These U.S. banks are financing climate chaos through fossil fuel expansion
We’ve heard lofty net zero promises over the last year from the top U.S. banks – Bank of America, JPMorgan Chase, Citi, Wells Fargo, Morgan Stanley, and Goldman Sachs.
But don’t be fooled: those 6 banks continue to finance climate chaos through their support of companies like Exxon, Saudi Aramco, BP, Shell, TotalEnergies, and Venture Global. These are among some of the top companies expanding fossil fuels globally. Net zero promises are meaningless without a commitment to ending fossil fuel expansion. There’s no room in the global carbon budget for any new fossil fuel extraction or infrastructure. We don’t need new oil wells, gas fields, pipelines, LNG import/export facilities, or power plants.

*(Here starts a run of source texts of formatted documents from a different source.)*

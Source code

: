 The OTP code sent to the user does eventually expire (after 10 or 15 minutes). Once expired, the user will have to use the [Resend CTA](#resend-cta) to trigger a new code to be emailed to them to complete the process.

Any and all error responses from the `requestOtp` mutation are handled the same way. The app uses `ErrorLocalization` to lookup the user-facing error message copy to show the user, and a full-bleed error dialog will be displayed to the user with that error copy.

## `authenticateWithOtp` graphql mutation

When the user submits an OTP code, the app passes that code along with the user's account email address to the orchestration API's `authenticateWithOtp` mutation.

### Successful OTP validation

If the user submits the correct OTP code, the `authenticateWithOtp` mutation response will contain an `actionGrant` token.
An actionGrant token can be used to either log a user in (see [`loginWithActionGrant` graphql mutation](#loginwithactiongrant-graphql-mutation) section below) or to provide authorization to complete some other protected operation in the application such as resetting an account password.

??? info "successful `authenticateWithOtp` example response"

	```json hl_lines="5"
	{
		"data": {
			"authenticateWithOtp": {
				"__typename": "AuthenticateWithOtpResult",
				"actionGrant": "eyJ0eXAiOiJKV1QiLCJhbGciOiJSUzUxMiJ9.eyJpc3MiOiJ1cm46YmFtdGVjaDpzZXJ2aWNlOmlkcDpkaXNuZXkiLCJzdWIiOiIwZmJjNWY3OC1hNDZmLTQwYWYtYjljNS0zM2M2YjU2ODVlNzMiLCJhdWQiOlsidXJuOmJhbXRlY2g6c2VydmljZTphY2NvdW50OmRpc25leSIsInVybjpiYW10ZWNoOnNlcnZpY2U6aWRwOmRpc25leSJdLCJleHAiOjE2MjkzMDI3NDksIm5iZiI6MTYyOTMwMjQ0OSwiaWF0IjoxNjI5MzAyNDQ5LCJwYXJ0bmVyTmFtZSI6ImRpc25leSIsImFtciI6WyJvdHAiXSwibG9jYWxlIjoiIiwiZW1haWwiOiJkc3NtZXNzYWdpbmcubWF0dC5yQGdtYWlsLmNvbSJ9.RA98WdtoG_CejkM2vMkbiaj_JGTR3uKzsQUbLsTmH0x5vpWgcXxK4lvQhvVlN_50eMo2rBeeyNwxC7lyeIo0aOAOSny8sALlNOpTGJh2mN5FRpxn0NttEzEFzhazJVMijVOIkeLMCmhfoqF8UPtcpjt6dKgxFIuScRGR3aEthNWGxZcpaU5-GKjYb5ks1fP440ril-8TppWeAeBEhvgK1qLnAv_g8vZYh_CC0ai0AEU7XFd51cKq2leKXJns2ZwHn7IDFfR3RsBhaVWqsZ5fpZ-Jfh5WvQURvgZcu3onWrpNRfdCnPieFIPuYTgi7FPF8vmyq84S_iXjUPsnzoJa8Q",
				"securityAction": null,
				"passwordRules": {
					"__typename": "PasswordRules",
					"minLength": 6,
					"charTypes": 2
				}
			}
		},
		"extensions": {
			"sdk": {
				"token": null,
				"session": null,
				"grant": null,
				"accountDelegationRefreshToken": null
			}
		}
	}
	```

In 2021, the International Energy Agency (IEA) issued their Net Zero by 2050 report, which made clear that if we’re to keep global warming below 1.5°C, there can be NO new fossil fuel build out beyond projects that reached Final Investment Decision (FID) in 2021. In their climate scenario – and every other credible climate scenario aligned to limit warming to 1.5°C – fossil fuel expansion ends now, and we immediately begin phasing out fossil fuel resources already in use. The Net Zero by 2050 report highlighted what we already know from frontline and Indigenous communities who have been fighting fossil expansion for decades: keep it in the ground.
Our new report, Wall Street’s Dirtiest Secret: How Fossil Fuel Expansion Depends on Big Bank Finance, takes a close look at what exactly the Big 6 U.S. Banks are financing. What we found was not good news. Since the Paris climate agreements went into effect in 2016, the Big 6 U.S. banks have provided US$ 445 billion in financing to the top 100 companies expanding in oil, gas, and coal globally. Financing by JPMorgan Chase, Bank of America, Citi, Wells Fargo, Morgan Stanley, and Goldman Sachs accounts for a whopping 33% of the US$ 1.3 trillion in funding provided to those companies by the 60 biggest banks globally by assets.

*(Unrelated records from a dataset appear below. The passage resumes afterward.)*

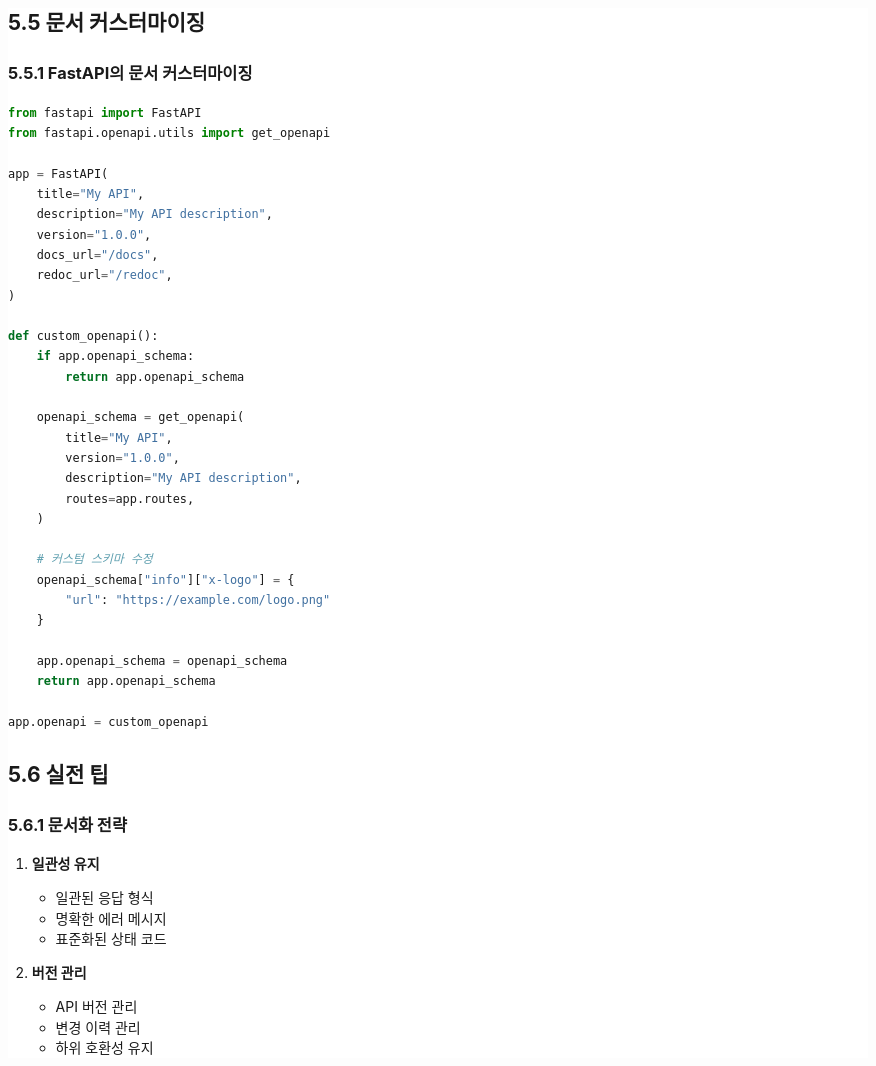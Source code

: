 ## 5.5 문서 커스터마이징

### 5.5.1 FastAPI의 문서 커스터마이징
```python
from fastapi import FastAPI
from fastapi.openapi.utils import get_openapi

app = FastAPI(
    title="My API",
    description="My API description",
    version="1.0.0",
    docs_url="/docs",
    redoc_url="/redoc",
)

def custom_openapi():
    if app.openapi_schema:
        return app.openapi_schema
    
    openapi_schema = get_openapi(
        title="My API",
        version="1.0.0",
        description="My API description",
        routes=app.routes,
    )
    
    # 커스텀 스키마 수정
    openapi_schema["info"]["x-logo"] = {
        "url": "https://example.com/logo.png"
    }
    
    app.openapi_schema = openapi_schema
    return app.openapi_schema

app.openapi = custom_openapi
```

## 5.6 실전 팁

### 5.6.1 문서화 전략
1. **일관성 유지**
   - 일관된 응답 형식
   - 명확한 에러 메시지
   - 표준화된 상태 코드

2. **버전 관리**
   - API 버전 관리
   - 변경 이력 관리
   - 하위 호환성 유지
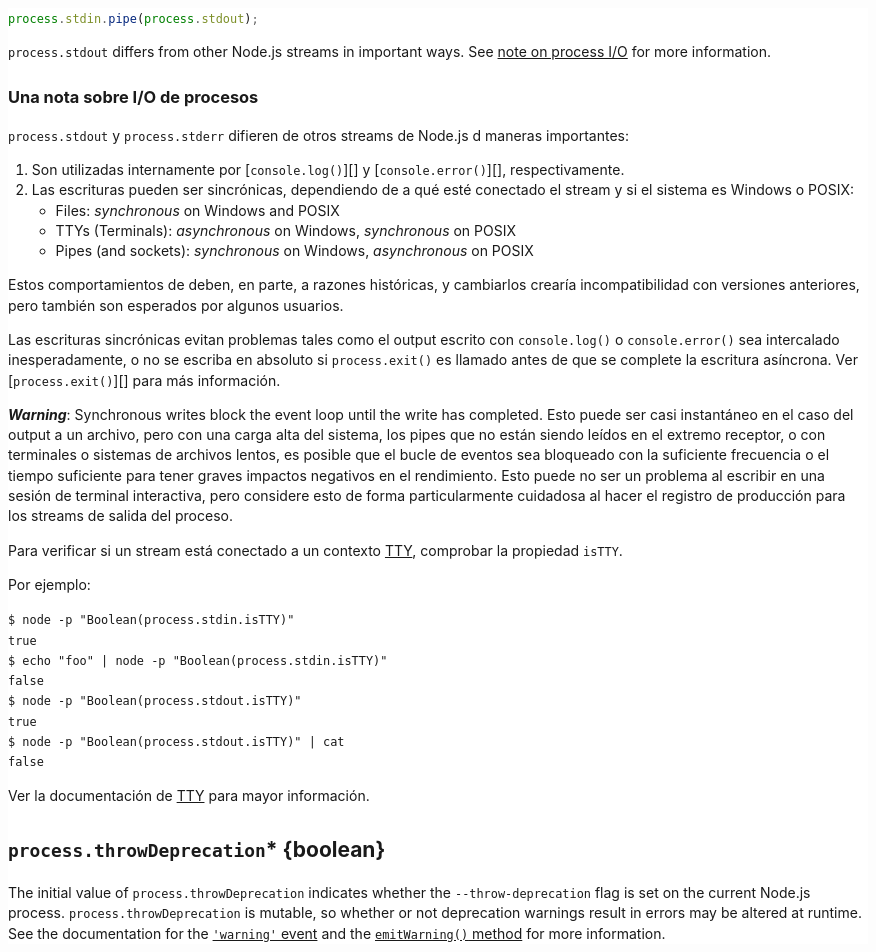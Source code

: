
```js
process.stdin.pipe(process.stdout);
```

`process.stdout` differs from other Node.js streams in important ways. See [note on process I/O](process.html#process_a_note_on_process_i_o) for more information.

### Una nota sobre I/O de procesos

`process.stdout` y `process.stderr` difieren de otros streams de Node.js d maneras importantes:

1. Son utilizadas internamente por [`console.log()`][] y [`console.error()`][], respectivamente.
2. Las escrituras pueden ser sincrónicas, dependiendo de a qué esté conectado el stream y si el sistema es Windows o POSIX:
   * Files: *synchronous* on Windows and POSIX
   * TTYs (Terminals): *asynchronous* on Windows, *synchronous* on POSIX
   * Pipes (and sockets): *synchronous* on Windows, *asynchronous* on POSIX

Estos comportamientos de deben, en parte, a razones históricas, y cambiarlos crearía incompatibilidad con versiones anteriores, pero también son esperados por algunos usuarios.

Las escrituras sincrónicas evitan problemas tales como el output escrito con `console.log()` o `console.error()` sea intercalado inesperadamente, o no se escriba en absoluto si `process.exit()` es llamado antes de que se complete la escritura asíncrona. Ver [`process.exit()`][] para más información.

***Warning***: Synchronous writes block the event loop until the write has completed. Esto puede ser casi instantáneo en el caso del output a un archivo, pero con una carga alta del sistema, los pipes que no están siendo leídos en el extremo receptor, o con terminales o sistemas de archivos lentos, es posible que el bucle de eventos sea bloqueado con la suficiente frecuencia o el tiempo suficiente para tener graves impactos negativos en el rendimiento. Esto puede no ser un problema al escribir en una sesión de terminal interactiva, pero considere esto de forma particularmente cuidadosa al hacer el registro de producción para los streams de salida del proceso.

Para verificar si un stream está conectado a un contexto [TTY](tty.html#tty_tty), comprobar la propiedad `isTTY`.

Por ejemplo:

```console
$ node -p "Boolean(process.stdin.isTTY)"
true
$ echo "foo" | node -p "Boolean(process.stdin.isTTY)"
false
$ node -p "Boolean(process.stdout.isTTY)"
true
$ node -p "Boolean(process.stdout.isTTY)" | cat
false
```

Ver la documentación de [TTY](tty.html#tty_tty) para mayor información.

## `process.throwDeprecation`* {boolean}

The initial value of `process.throwDeprecation` indicates whether the `--throw-deprecation` flag is set on the current Node.js process. `process.throwDeprecation` is mutable, so whether or not deprecation warnings result in errors may be altered at runtime. See the documentation for the [`'warning'` event](#process_event_warning) and the [`emitWarning()` method](#process_process_emitwarning_warning_type_code_ctor) for more information.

Let’s look at a couple of examples:
ExxonMobil & Bank of America
ExxonMobil has received $55.8 billion in financing from the Big 6 U.S. Banks since 2016. Exxon is engaged in a massive expansion of fossil fuel extraction. They’re exploring for new fossil fuel reserves, developing new reserves, and building new infrastructure to process that fuel. Amongst the largest companies globally, they’re developing 4% of all new reserves, including oil offshore of Guyana, fracking in the Southwestern U.S. Permian Basin, and LNG in Mozambique. In every one of these places, they face community opposition. They’re making huge profits at the cost of human health, fragile environments, and our shared climate. Exxon is Bank of America’s #1 fossil fuel client. They gave them $1.1 billion in financing just in 2021, bringing their total since the Paris Agreement to $15.3 billion
Venture Global & Bank of America, JPMorgan Chase, Morgan Stanley, Goldman Sachs
Venture Global is a new player aggressively building out LNG infrastructure in coastal Louisiana. You may not have heard of them, but since 2019, they’ve garnered $4.5 billion in financing from Bank of America, JP Morgan Chase, Morgan Stanley, and Goldman Sachs. Venture Global began operating the Calcasieu Pass LNG facility in January 2022, located on formerly pristine wetlands near the Sabine National Wildlife Refuge. Local activists have documented near-constant flaring and under-reported accidents at this new facility (LNG is 95% methane – a powerful greenhouse gas and pollutant). But even with this terrible track record, Venture Global isn’t finished. They’re developing three more LNG facilities in SW Louisiana. If completed, the estimated annual greenhouse gas emissions for these four terminals would be 447 million metric tons of CO2 emissions a year, the equivalent of 120 coal-fired power plants.
These facilities are not only contributing to climate change, they’re also vulnerable to its impacts. Proposed terminals are sited on some of the most precarious land on the gulf coast – land that’s flooded five times since 2005 during every major hurricane.
Whether it’s offshore oil in Guyana or LNG export terminals in the Gulf Coast, we are hearing from our frontline partners that fossil fuel expansion runs roughshod over human rights. The frontline communities in the U.S. Gulf Coast call on banks to put their money where their pledges are. Stop financing fossil fuel expansion.
Banks have a historic opportunity to facilitate a just transition. To do that, they must get serious about phasing out fossil fuels. A necessary first step is to end their support for fossil fuel expansion and the companies carrying it out.